Our rail components business have one major customer, which created pricing pressure, and it needed to diversify its end market. With these headwinds in mind, we defined our current long-term strategy anchored around infrastructure markets, and designed to reduce cyclicality overtime.
To start repositioning the portfolio, we completed two large construction projects acquisitions, ACG Materials and Cherry. These were done at attractive multiples and integrated nicely, providing platforms for additional growth.
In the Energy Equipment, we focused first on getting better, expanding lean practices throughout the segments that resulted in significant margin improvement. Once the operational improvements gained traction, we started executing the growth plan into adjacent markets with three small acquisitions.
As a result of the strategy and execution over the last 18-months, the two businesses with the most sustainable growth potential construction materials and utility structures have replaced wind towers and rail components as the two main contributors to our EBITDA.
Over the last 18 months, we have completely changed the mix and resiliency of our portfolio, which has proved invaluable during these uncertain times. Slide 23 shows expansion of our utility structure business into adjacent infrastructure related product lines.
This has been small acquisitions. However, the goal is to leverage the engineering and manufacturing resources of our concept to enhance and accelerate their growth into other products and geographies.
Turning to slide 24, and 25, we highlight our continued commitment to ESG. In August, we plan to publish our midyear ESG update, which will include more on our goals and plans, and we remain on pace to publish our full year sustainability report in 2021.
As for final thoughts slide 26 gives our courses value proposition a portfolio of industry leading infrastructure businesses and experienced management team extremely low leverage with capacity to invest in disciplined growth opportunities, focused on capital allocation with a plan to grow and a strong track record of delivering and executing. When COVID-19 has brought on new challenges, we continue to work every day towards advancing our long-term vision.
Operator, I would like to open the call to questions.
[Operator Instructions] And we'll take our first question from Ian Zaffino with Oppenheimer. Please go ahead.
Hi, great. Thank you very much. Can you guys just talk a little bit more on the barge side on the order front? Nobody really seen from the end markets, not necessarily the barge utilization. But if you dig deeper into what the barges are transporting.

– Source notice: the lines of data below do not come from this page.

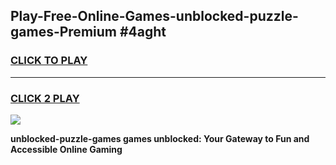 
## Play-Free-Online-Games-unblocked-puzzle-games-Premium #4aght
<h3>
<a href="https://premium.freeplayer.one?title=unblocked-puzzle-games&ref=8M">CLICK TO PLAY</a></h3>
<hr>

<h3>
<a href="https://premium.freeplayer.one?title=unblocked-puzzle-games&ref=8M">CLICK 2 PLAY</a>
  
</h3>

<a href="https://premium.freeplayer.one?title=unblocked-puzzle-games&ref=8M"><img src="https://clearcache.store/games.png"></a>


**unblocked-puzzle-games games unblocked: Your Gateway to Fun and Accessible Online Gaming**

Can you maybe give us like a sense of like what's going on in those markets or what your outlook for those markets are? And then how that would then translate into higher utilization, which would then mean higher orders?

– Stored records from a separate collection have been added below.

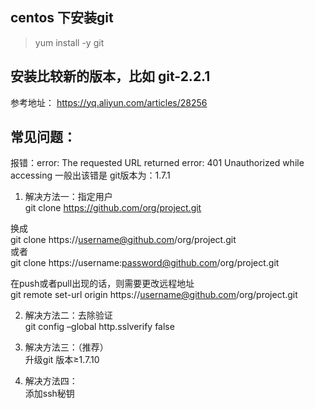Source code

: 
centos 下安装git
--------------
> yum install -y git  
  
  
安装比较新的版本，比如 git-2.2.1  
--------------
参考地址：
https://yq.aliyun.com/articles/28256




常见问题：
---------------
报错：error: The requested URL returned error: 401 Unauthorized while accessing
一般出该错是 git版本为：1.7.1
  
1) 解决方法一：指定用户  
git clone https://github.com/org/project.git  
  
换成  
git clone https://username@github.com/org/project.git  
或者  
git clone https://username:password@github.com/org/project.git  
  
在push或者pull出现的话，则需要更改远程地址  
git remote set-url origin https://username@github.com/org/project.git  
  

2) 解决方法二：去除验证  
git config –global http.sslverify false  
  

3) 解决方法三：（推荐）  
升级git 版本≥1.7.10  
  

4) 解决方法四：  
添加ssh秘钥  
  

  

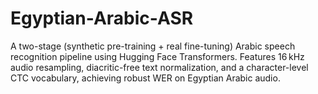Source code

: # Egyptian-Arabic-ASR
A two-stage (synthetic pre-training + real fine-tuning) Arabic speech recognition pipeline using Hugging Face Transformers. Features 16 kHz audio resampling, diacritic-free text normalization, and a character-level CTC vocabulary, achieving robust WER on Egyptian Arabic audio.
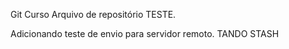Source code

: Git Curso
Arquivo de repositório TESTE.

Adicionando teste de envio para servidor remoto.
TANDO STASH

Sure. Thank you, Ian. Let me start with the dry cargo market. As we've mentioned, we are seeing improved inquiries over the last few weeks from customers. And the biggest thing there, as always is the agricultural markets. And I think the biggest thing to be watching is the relationship with China and the exports to China.
I think if you look at the crop for this year, and some of the expectations for exports, they're looking more promising. And there's at least some good news coming out of the Chinese market in terms of pricing for corn, et cetera, that I think paints a relatively better picture in terms of demand for dry cargo barges.
The other piece that's important in dry cargo is that the replacement cycle should be really strong. We've had several years of very, very low demand for dry cargo barges. We were just getting started. Most of the growth this quarter came from our dry cargo production which is ramping up very nicely.
So, I think between some relatively positive news on the agricultural side and the replacement cycle, we should see -- and COVID is going to create some uncertainty in the short-term, but we should see a relatively solid demand for dry cargo barges over the several years.
On the liquid side some refined products and petrochemicals and on derivatives are the ones that have been very slow over the last few months. Petrochemical capacities low refineries have slowed down significantly as people don't use their car, where planes are not flying, et cetera, et cetera.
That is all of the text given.